This Fine Tuning session is about launching your help center community, including:
To find more Fine Tuning articles, see Fine tuning resources.
We all belong to communities. Whether they’re small and intimate like a family, or broad and all-encompassing like LinkedIn, forums for human-to-human connections will always be a critical communication channel.
Zendesk Gather enables you to offer a community within your Help Center to host these human conversations, and it could be the best place to listen in on the customer experience.
Setting up your community can be done quickly, or you may want to roll this out strategically and with careful planning. Let's look at launching in two ways:
- MVP approach - if you want to launch Community ASAP, as a Minimum Viable Product
- Rollout approach - if you need time to process your customers’ needs and plan for long-term impact
Part 1: Know thy community
Every good relationship starts with understanding one another. Begin by asking yourself and your team - Who belongs to our community? Who are we here to serve?
MVP approach - Start today and get Zendesk swag!
Whether you ask informal questions of your coworkers or customers, or you analyze system data, you should identify, research, and briefly define who your Community will affect.
Use these prompts to build your community personas:
- As a customer, I need/want [x]. I find it [here]. I’ll use the Community to [do, discuss, ask].
- As a Community Manager, ___
- As a Zendesk agent, ___
- As a manager, ___
- As a CEO, ___
Choose an option below and share your findings in the comments.
- Option 1: Walk around your office and ask three coworkers from different departments what their customers ask or request that they wish a Community could answer.
- Option 2: Assess data points from Zendesk Reports, Google Analytics, or social media.

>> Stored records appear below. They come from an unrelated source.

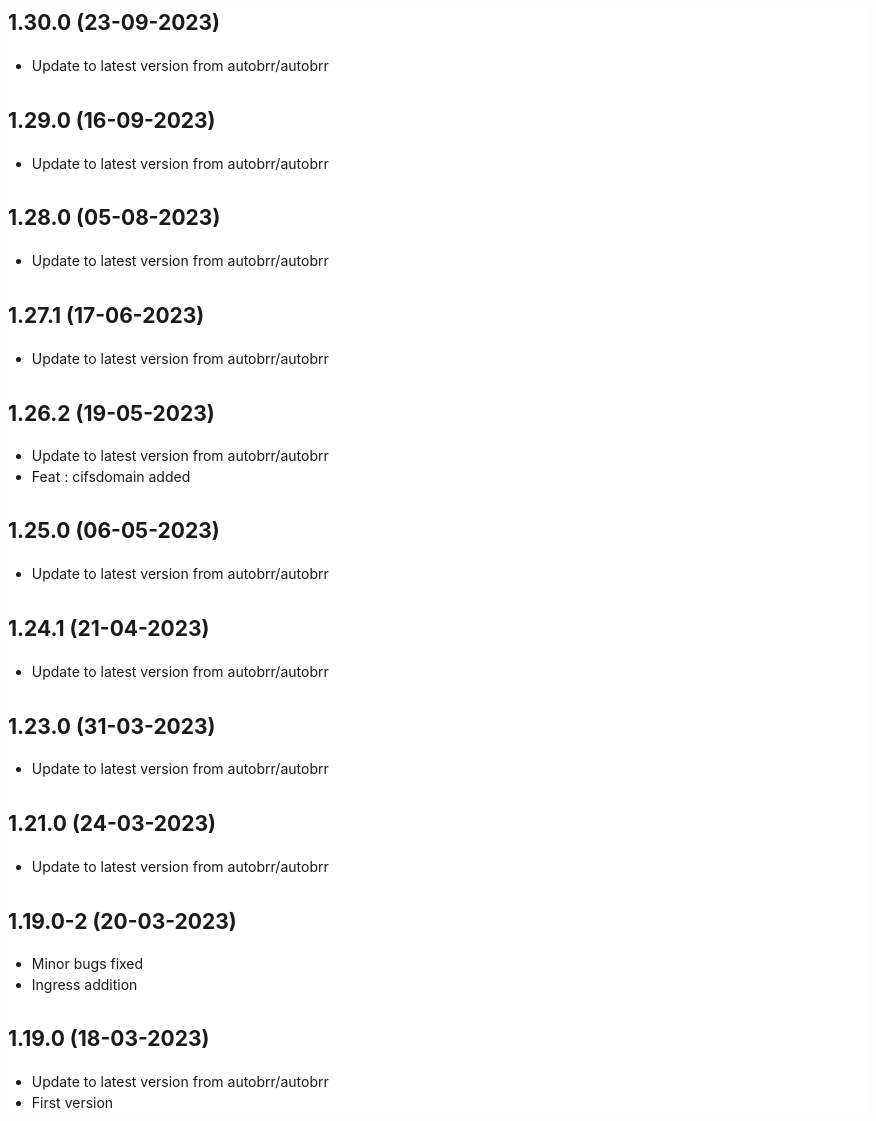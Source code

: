 ## 1.30.0 (23-09-2023)

- Update to latest version from autobrr/autobrr

## 1.29.0 (16-09-2023)

- Update to latest version from autobrr/autobrr

## 1.28.0 (05-08-2023)

- Update to latest version from autobrr/autobrr

## 1.27.1 (17-06-2023)

- Update to latest version from autobrr/autobrr

## 1.26.2 (19-05-2023)

- Update to latest version from autobrr/autobrr
- Feat : cifsdomain added

## 1.25.0 (06-05-2023)

- Update to latest version from autobrr/autobrr

## 1.24.1 (21-04-2023)

- Update to latest version from autobrr/autobrr

## 1.23.0 (31-03-2023)

- Update to latest version from autobrr/autobrr

## 1.21.0 (24-03-2023)

- Update to latest version from autobrr/autobrr

## 1.19.0-2 (20-03-2023)

- Minor bugs fixed
- Ingress addition

## 1.19.0 (18-03-2023)

- Update to latest version from autobrr/autobrr
- First version
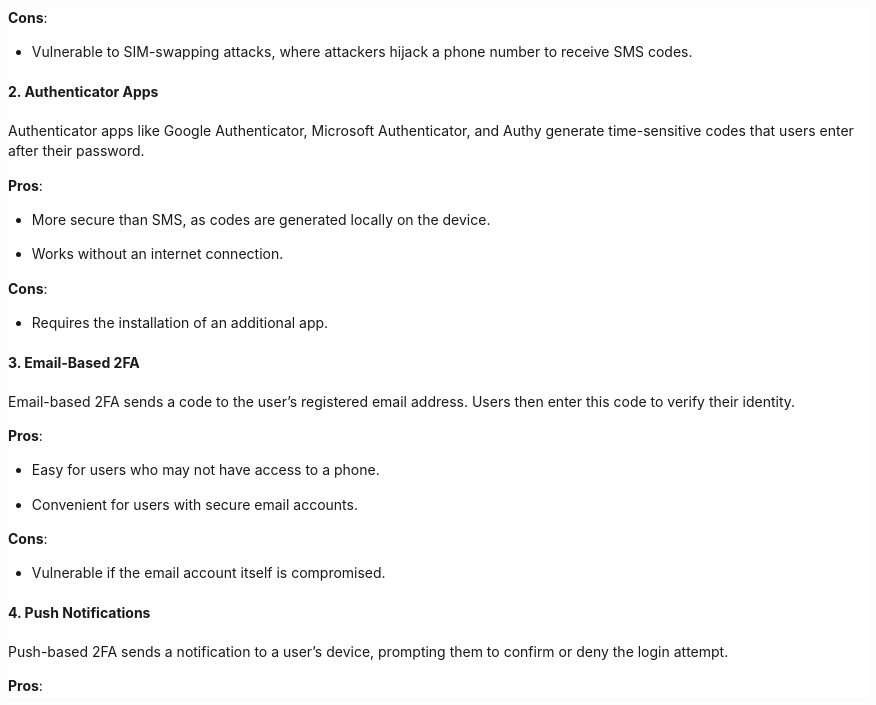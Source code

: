 


**Cons**:


* Vulnerable to SIM-swapping attacks, where attackers hijack a phone number to receive SMS codes.



#### 2. **Authenticator Apps**



Authenticator apps like Google Authenticator, Microsoft Authenticator, and Authy generate time-sensitive codes that users enter after their password.



**Pros**:


* More secure than SMS, as codes are generated locally on the device.

* Works without an internet connection.




**Cons**:


* Requires the installation of an additional app.



#### 3. **Email-Based 2FA**



Email-based 2FA sends a code to the user’s registered email address. Users then enter this code to verify their identity.



**Pros**:


* Easy for users who may not have access to a phone.

* Convenient for users with secure email accounts.




**Cons**:


* Vulnerable if the email account itself is compromised.



#### 4. **Push Notifications**



Push-based 2FA sends a notification to a user’s device, prompting them to confirm or deny the login attempt.



**Pros**:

Ex: increasing or decreasing tag usage, search trends, page views, likes, and comments.
Rollout approach - Kick off your implementation plan
If you have time, consider the following opportunities to dive deep into preparing a solid Community launch.
Research your audience:
If you have time, collect qualitative and quantitative evidence to prepare your Community for success. Ask what value can be added using Community, how customers will most likely engage, what topics continually arise but are not addressed, or what goals your audience has.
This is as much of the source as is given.